*** Data in this exercise ***

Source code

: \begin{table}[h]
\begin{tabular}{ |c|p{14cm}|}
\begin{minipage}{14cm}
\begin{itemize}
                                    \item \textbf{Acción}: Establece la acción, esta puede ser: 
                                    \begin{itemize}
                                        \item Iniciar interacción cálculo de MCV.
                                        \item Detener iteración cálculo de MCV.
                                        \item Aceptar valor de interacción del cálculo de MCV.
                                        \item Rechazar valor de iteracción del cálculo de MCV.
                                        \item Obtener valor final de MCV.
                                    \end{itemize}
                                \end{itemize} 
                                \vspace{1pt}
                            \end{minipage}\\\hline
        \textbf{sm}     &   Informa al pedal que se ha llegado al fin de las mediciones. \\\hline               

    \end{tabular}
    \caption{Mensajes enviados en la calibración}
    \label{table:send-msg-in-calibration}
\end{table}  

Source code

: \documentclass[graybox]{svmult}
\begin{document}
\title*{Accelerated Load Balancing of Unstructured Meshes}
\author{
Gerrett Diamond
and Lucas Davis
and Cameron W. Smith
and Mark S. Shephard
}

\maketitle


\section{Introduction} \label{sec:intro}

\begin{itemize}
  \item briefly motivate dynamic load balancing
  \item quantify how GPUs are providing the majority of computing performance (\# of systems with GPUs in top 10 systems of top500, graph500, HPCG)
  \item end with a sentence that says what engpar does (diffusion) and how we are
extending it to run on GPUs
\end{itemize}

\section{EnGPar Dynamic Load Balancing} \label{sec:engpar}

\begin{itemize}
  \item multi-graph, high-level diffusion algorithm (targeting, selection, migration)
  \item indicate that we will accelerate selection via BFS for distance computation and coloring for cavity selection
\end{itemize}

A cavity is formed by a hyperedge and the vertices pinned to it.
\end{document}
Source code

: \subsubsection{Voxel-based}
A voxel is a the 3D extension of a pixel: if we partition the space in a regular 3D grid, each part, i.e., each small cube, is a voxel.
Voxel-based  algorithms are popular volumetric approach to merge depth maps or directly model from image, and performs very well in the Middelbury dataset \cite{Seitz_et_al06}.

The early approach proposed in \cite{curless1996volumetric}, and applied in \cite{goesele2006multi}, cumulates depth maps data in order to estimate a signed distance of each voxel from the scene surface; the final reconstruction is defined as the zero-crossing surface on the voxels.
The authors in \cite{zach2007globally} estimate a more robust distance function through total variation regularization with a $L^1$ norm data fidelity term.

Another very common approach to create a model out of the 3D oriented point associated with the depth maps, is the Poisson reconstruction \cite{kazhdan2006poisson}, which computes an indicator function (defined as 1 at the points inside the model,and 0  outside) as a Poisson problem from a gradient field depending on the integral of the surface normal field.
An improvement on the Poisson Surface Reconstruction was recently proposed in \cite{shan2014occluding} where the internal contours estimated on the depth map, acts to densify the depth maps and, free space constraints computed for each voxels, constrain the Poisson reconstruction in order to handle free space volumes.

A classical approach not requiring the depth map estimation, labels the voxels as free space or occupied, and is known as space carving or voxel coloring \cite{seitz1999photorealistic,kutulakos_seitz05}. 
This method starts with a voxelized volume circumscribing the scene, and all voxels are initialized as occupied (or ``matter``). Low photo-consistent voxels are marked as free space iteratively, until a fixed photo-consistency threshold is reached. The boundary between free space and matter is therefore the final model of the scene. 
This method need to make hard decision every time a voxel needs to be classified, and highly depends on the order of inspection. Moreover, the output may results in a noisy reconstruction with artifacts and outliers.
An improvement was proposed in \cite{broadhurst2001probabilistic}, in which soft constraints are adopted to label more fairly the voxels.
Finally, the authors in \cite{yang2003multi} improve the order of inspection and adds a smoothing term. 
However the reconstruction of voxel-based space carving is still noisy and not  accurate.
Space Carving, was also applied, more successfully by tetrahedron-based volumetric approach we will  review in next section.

***

*Instructions for the task*: Write all the data out again, word for word.

*Solution for this task*:
Source code

: \begin{table}[h]
\begin{tabular}{ |c|p{14cm}|}
\begin{minipage}{14cm}
\begin{itemize}
                                    \item \textbf{Acción}: Establece la acción, esta puede ser: 
                                    \begin{itemize}
                                        \item Iniciar interacción cálculo de MCV.
                                        \item Detener iteración cálculo de MCV.
                                        \item Aceptar valor de interacción del cálculo de MCV.
                                        \item Rechazar valor de iteracción del cálculo de MCV.
                                        \item Obtener valor final de MCV.
                                    \end{itemize}
                                \end{itemize} 
                                \vspace{1pt}
                            \end{minipage}\\\hline
        \textbf{sm}     &   Informa al pedal que se ha llegado al fin de las mediciones. \\\hline               

    \end{tabular}
    \caption{Mensajes enviados en la calibración}
    \label{table:send-msg-in-calibration}
\end{table}  

Source code

: \documentclass[graybox]{svmult}
\begin{document}
\title*{Accelerated Load Balancing of Unstructured Meshes}
\author{
Gerrett Diamond
and Lucas Davis
and Cameron W. Smith
and Mark S. Shephard
}

\maketitle


\section{Introduction} \label{sec:intro}

\begin{itemize}
  \item briefly motivate dynamic load balancing
  \item quantify how GPUs are providing the majority of computing performance (\# of systems with GPUs in top 10 systems of top500, graph500, HPCG)
  \item end with a sentence that says what engpar does (diffusion) and how we are
extending it to run on GPUs
\end{itemize}

\section{EnGPar Dynamic Load Balancing} \label{sec:engpar}

\begin{itemize}
  \item multi-graph, high-level diffusion algorithm (targeting, selection, migration)
  \item indicate that we will accelerate selection via BFS for distance computation and coloring for cavity selection
\end{itemize}

A cavity is formed by a hyperedge and the vertices pinned to it.
\end{document}
Source code

: \subsubsection{Voxel-based}
A voxel is a the 3D extension of a pixel: if we partition the space in a regular 3D grid, each part, i.e., each small cube, is a voxel.
Voxel-based  algorithms are popular volumetric approach to merge depth maps or directly model from image, and performs very well in the Middelbury dataset \cite{Seitz_et_al06}.

The early approach proposed in \cite{curless1996volumetric}, and applied in \cite{goesele2006multi}, cumulates depth maps data in order to estimate a signed distance of each voxel from the scene surface; the final reconstruction is defined as the zero-crossing surface on the voxels.
The authors in \cite{zach2007globally} estimate a more robust distance function through total variation regularization with a $L^1$ norm data fidelity term.

Another very common approach to create a model out of the 3D oriented point associated with the depth maps, is the Poisson reconstruction \cite{kazhdan2006poisson}, which computes an indicator function (defined as 1 at the points inside the model,and 0  outside) as a Poisson problem from a gradient field depending on the integral of the surface normal field.
An improvement on the Poisson Surface Reconstruction was recently proposed in \cite{shan2014occluding} where the internal contours estimated on the depth map, acts to densify the depth maps and, free space constraints computed for each voxels, constrain the Poisson reconstruction in order to handle free space volumes.

A classical approach not requiring the depth map estimation, labels the voxels as free space or occupied, and is known as space carving or voxel coloring \cite{seitz1999photorealistic,kutulakos_seitz05}. 
This method starts with a voxelized volume circumscribing the scene, and all voxels are initialized as occupied (or ``matter``). Low photo-consistent voxels are marked as free space iteratively, until a fixed photo-consistency threshold is reached. The boundary between free space and matter is therefore the final model of the scene. 
This method need to make hard decision every time a voxel needs to be classified, and highly depends on the order of inspection. Moreover, the output may results in a noisy reconstruction with artifacts and outliers.
An improvement was proposed in \cite{broadhurst2001probabilistic}, in which soft constraints are adopted to label more fairly the voxels.
Finally, the authors in \cite{yang2003multi} improve the order of inspection and adds a smoothing term. 
However the reconstruction of voxel-based space carving is still noisy and not  accurate.
Space Carving, was also applied, more successfully by tetrahedron-based volumetric approach we will  review in next section.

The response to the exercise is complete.